→ **Directions for this task**
Scan the records for "Polish" and copy each line that contains it.

Saved data entries
★ ★ ★ ★ ★

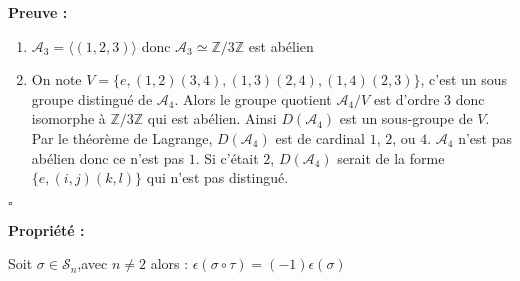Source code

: \documentclass{report}
\renewenvironment{leftbar}{%
  \def\FrameCommand{\vrule width 0.4pt \hspace{10pt}}%
  \MakeFramed {\advance\hsize-\width \FrameRestore}}%
 {\endMakeFramed}%
\newenvironment{preuve}{\vspace*{0.5cm}
    \begin{leftbar}
    \noindent\textbf{Preuve :}\par}{
    \begin{flushright}
    $\square$
    \end{flushright}
    \end{leftbar}
}
\newenvironment{prop}{\begin{tcolorbox}[colframe= white]
    \textbf{Propriété :}
     \par}
    {\end{tcolorbox}}
\newcommand{\Z}{\mathbb{Z}}
\newcommand{\sn}{\mathcal{S}_{n}}
\newcommand{\sign}{\epsilon(\sigma)}
\begin{document}
\begin{preuve}
\begin{enumerate}
\item $\mathcal{A}_3 = \langle (1,2,3) \rangle$ donc $\mathcal{A}_3\simeq \Z/3\Z$ est abélien
\item On note $V = \{e,(1,2)(3,4),(1,3)(2,4),(1,4)(2,3)\}$, c'est un sous groupe distingué de $\mathcal{A}_4$. Alors le groupe quotient $\mathcal{A}_4/V$ est d'ordre 3 donc isomorphe à $\Z/3\Z$ qui est abélien. Ainsi $D(\mathcal{A}_4)$ est un sous-groupe de $V$. Par le théorème de Lagrange, $D(\mathcal{A}_4)$ est de cardinal $1$, $2$, ou $4$. $\mathcal{A}_4$ n'est pas abélien donc ce n'est pas $1$. Si c'était $2$, $D(\mathcal{A}_4)$ serait de la forme $\{e, (i,j)(k,l)\}$ qui n'est pas distingué.
\end{enumerate}
\end{preuve}

\begin{prop}
Soit $\sigma \in \sn$,avec $n\neq2 $ alors : $\epsilon(\sigma\circ\tau) = (-1)\sign$
\end{prop}
\end{document}
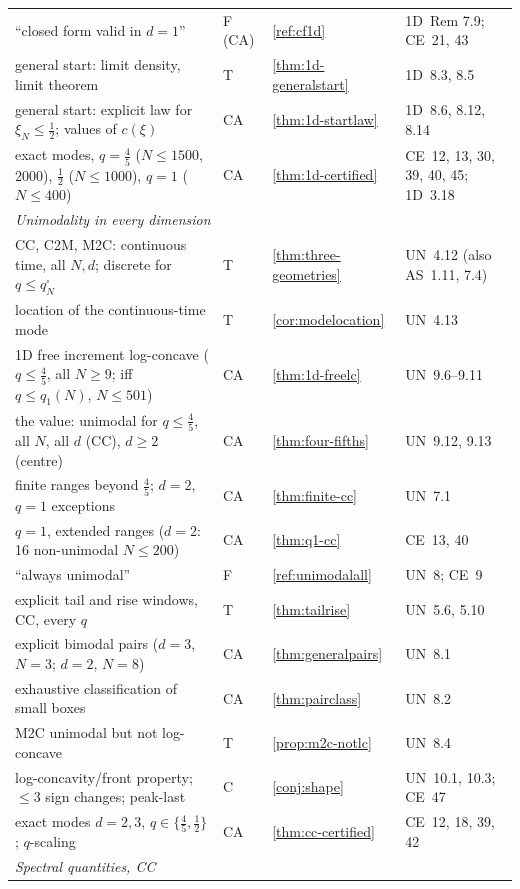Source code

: \documentclass[10pt,a4paper]{article}
\theoremstyle{plain}
\theoremstyle{definition}
\newcommand{\ONE}{\textsf{1D}}
\newcommand{\ASY}{\textsf{AS}}
\newcommand{\UNI}{\textsf{UN}}
\newcommand{\CER}{\textsf{CE}}
\newcommand{\qbox}{q^{\square}_N}
\begin{document}
{\begin{longtable}{p{}p{}p{}p{}}
``closed form valid in $d=1$'' & F (CA) & \ref{ref:cf1d} & \ONE\ Rem 7.9; \CER\ 21, 43\\
general start: limit density, limit theorem & T & \ref{thm:1d-generalstart} & \ONE\ 8.3, 8.5\\
general start: explicit law for $\xi_N\le\frac12$; values of $c(\xi)$ & CA & \ref{thm:1d-startlaw} & \ONE\ 8.6, 8.12, 8.14\\
exact modes, $q=\frac45$ ($N\le1500$, $2000$), $\frac12$ ($N\le1000$), $q=1$ ($N\le400$) & CA & \ref{thm:1d-certified} & \CER\ 12, 13, 30, 39, 40, 45; \ONE\ 3.18\\
\midrule
\multicolumn{4}{l}{\emph{Unimodality in every dimension}}\\
CC, C2M, M2C: continuous time, all $N,d$; discrete for $q\le\qbox$ & T & \ref{thm:three-geometries} & \UNI\ 4.12 (also \ASY\ 1.11, 7.4)\\
location of the continuous-time mode & T & \ref{cor:modelocation} & \UNI\ 4.13\\
1D free increment log-concave ($q\le\frac45$, all $N\ge9$; iff $q\le q_1(N)$, $N\le501$) & CA & \ref{thm:1d-freelc} & \UNI\ 9.6--9.11\\
the value: unimodal for $q\le\frac45$, all $N$, all $d$ (CC), $d\ge2$ (centre) & CA & \ref{thm:four-fifths} & \UNI\ 9.12, 9.13\\
finite ranges beyond $\frac45$; $d=2$, $q=1$ exceptions & CA & \ref{thm:finite-cc} & \UNI\ 7.1\\
$q=1$, extended ranges ($d=2$: 16 non-unimodal $N\le200$) & CA & \ref{thm:q1-cc} & \CER\ 13, 40\\
``always unimodal'' & F & \ref{ref:unimodalall} & \UNI\ 8; \CER\ 9\\
explicit tail and rise windows, CC, every $q$ & T & \ref{thm:tailrise} & \UNI\ 5.6, 5.10\\
explicit bimodal pairs ($d=3$, $N=3$; $d=2$, $N=8$) & CA & \ref{thm:generalpairs} & \UNI\ 8.1\\
exhaustive classification of small boxes & CA & \ref{thm:pairclass} & \UNI\ 8.2\\
M2C unimodal but not log-concave & T & \ref{prop:m2c-notlc} & \UNI\ 8.4\\
log-concavity/front property; $\le3$ sign changes; peak-last & C & \ref{conj:shape} & \UNI\ 10.1, 10.3; \CER\ 47\\
exact modes $d=2,3$, $q\in\{\frac45,\frac12\}$; $q$-scaling & CA & \ref{thm:cc-certified} & \CER\ 12, 18, 39, 42\\
\midrule
\multicolumn{4}{l}{\emph{Spectral quantities, CC}}\\

\end{longtable}}
\end{document}
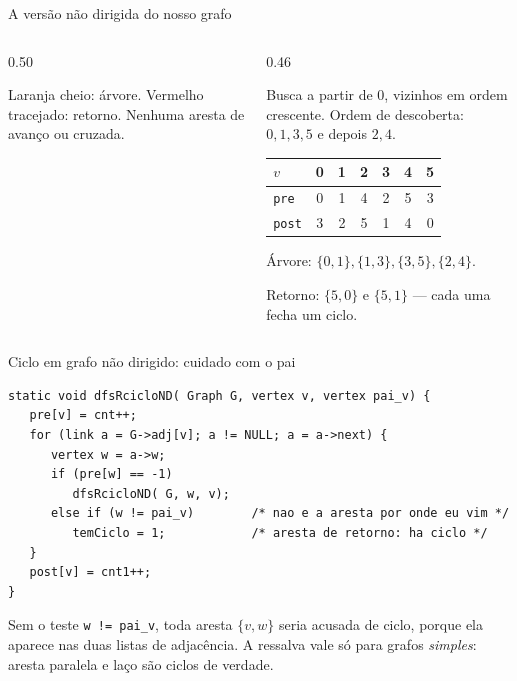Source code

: \documentclass[aspectratio=169]{beamer}
\begin{document}
\begin{frame}{A versão não dirigida do nosso grafo}
  \begin{columns}[T]
    \begin{column}{0.50\textwidth}
      \begin{center}
      \end{center}
      \vspace{-4pt}
      {\scriptsize Laranja cheio: árvore. Vermelho tracejado: retorno.
      Nenhuma aresta de avanço ou cruzada.}
    \end{column}
    \begin{column}{0.46\textwidth}
      {\scriptsize
      Busca a partir de 0, vizinhos em ordem crescente. Ordem de descoberta:
      $0, 1, 3, 5$ e depois $2, 4$.

      \medskip
      \begin{tabular}{lcccccc}
        \toprule
        $v$ & 0 & 1 & 2 & 3 & 4 & 5 \\
        \midrule
        \texttt{pre}  & 0 & 1 & 4 & 2 & 5 & 3 \\
        \texttt{post} & 3 & 2 & 5 & 1 & 4 & 0 \\
        \bottomrule
      \end{tabular}

      \medskip
      Árvore: $\{0,1\}, \{1,3\}, \{3,5\}, \{2,4\}$.

      Retorno: $\{5,0\}$ e $\{5,1\}$ --- cada uma fecha um ciclo.}
    \end{column}
  \end{columns}
\end{frame}

\begin{frame}[fragile]{Ciclo em grafo não dirigido: cuidado com o pai}
\begin{lstlisting}
static void dfsRcicloND( Graph G, vertex v, vertex pai_v) {
   pre[v] = cnt++;
   for (link a = G->adj[v]; a != NULL; a = a->next) {
      vertex w = a->w;
      if (pre[w] == -1)
         dfsRcicloND( G, w, v);
      else if (w != pai_v)        /* nao e a aresta por onde eu vim */
         temCiclo = 1;            /* aresta de retorno: ha ciclo */
   }
   post[v] = cnt1++;
}
\end{lstlisting}
  {\scriptsize Sem o teste \texttt{w != pai\_v}, toda aresta $\{v,w\}$ seria
  acusada de ciclo, porque ela aparece nas duas listas de adjacência. A
  ressalva vale só para grafos \emph{simples}: aresta paralela e laço são
  ciclos de verdade.}
\end{frame}
\end{document}
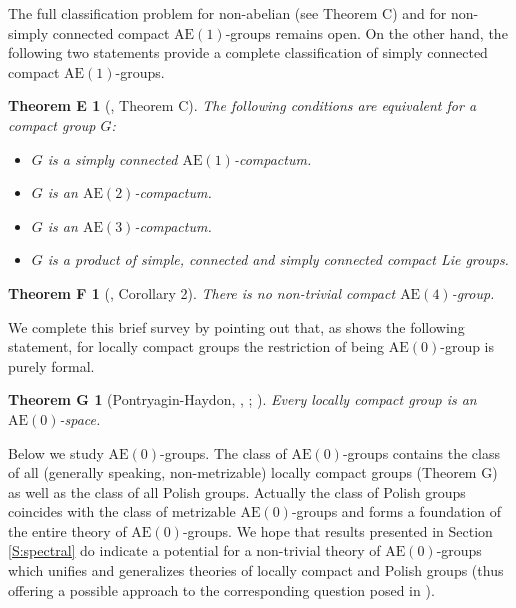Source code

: \documentclass[12pt,draft]{amsart}
\theoremstyle{plain}
\newtheorem*{E}{Theorem E}
\newtheorem*{F}{Theorem F}
\newtheorem*{G}{Theorem G}
\theoremstyle{definition}
\numberwithin{equation}{section}
\begin{document}
The full classification problem for 
non-abelian (see Theorem C) and for non-simply connected
compact $\text{AE}(1)$-groups remains open. On the other hand,
the following two statements provide a complete classification of
simply connected compact $\text{AE}(1)$-groups.

\begin{E}[\cite{chi972}, Theorem C]\label{T:E}
The following conditions are equivalent for a compact group $G$:
\begin{itemize}
\item[(a)]
$G$ is a simply connected $\text{AE}(1)$-compactum.
\item[(b)]
$G$ is an $\text{AE}(2)$-compactum.
\item[(c)]
$G$ is an $\text{AE}(3)$-compactum.
\item[(d)]
$G$ is a product of simple, connected and simply connected
compact Lie groups.
\end{itemize}
\end{E}



\begin{F}[\cite{chi972}, Corollary 2]\label{T:F}
There is no non-trivial compact
$\text{AE}(4)$-group.
\end{F}


We complete this brief survey by pointing out that, as shows the
following statement,
for locally compact 
groups the restriction of being $\text{AE}(0)$-group is purely formal.

\begin{G}[Pontryagin-Haydon, \cite{pont46},
\cite{hay74}; \cite{chibook96}]\label{T:G}
Every locally compact group is an $\text{AE}(0)$-space.
\end{G}

Below we study $\text{AE}(0)$-groups. 
The class of $\text{AE}(0)$-groups contains the class of all
(generally speaking, non-metrizable)
locally compact groups (Theorem G) as well as the class of
all Polish groups. Actually the class of Polish groups coincides
with the class of metrizable $\text{AE}(0)$-groups and forms a
foundation of the entire theory of $\text{AE}(0)$-groups. We 
hope that results presented in Section \ref{S:spectral} do
indicate a potential for a non-trivial
theory of $\text{AE}(0)$-groups which unifies and generalizes
theories of locally compact and Polish groups (thus offering a
possible approach to the
corresponding question posed in \cite{pest99}).
\end{document}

★ ★ ★ ★ ★

→ **Response**
all Polish groups. Actually the class of Polish groups coincides
theories of locally compact and Polish groups (thus offering a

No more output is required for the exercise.